(PROBLEM DESCRIPTION):
Report how many lines below include the string "Python". Please keep the reply to that number.

(INPUT)

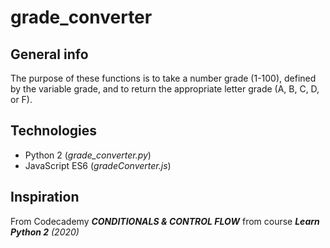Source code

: # grade_converter


## General info
The purpose of these functions is to take a number grade (1-100), defined by the variable grade, and to return the appropriate letter grade (A, B, C, D, or F).


## Technologies
* Python 2        (_grade_converter.py_)
* JavaScript ES6  (_gradeConverter.js_)

## Inspiration 
From Codecademy ***CONDITIONALS & CONTROL FLOW*** from course ***Learn Python 2*** _(2020)_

(End INPUT)

(ANSWER BELOW):
2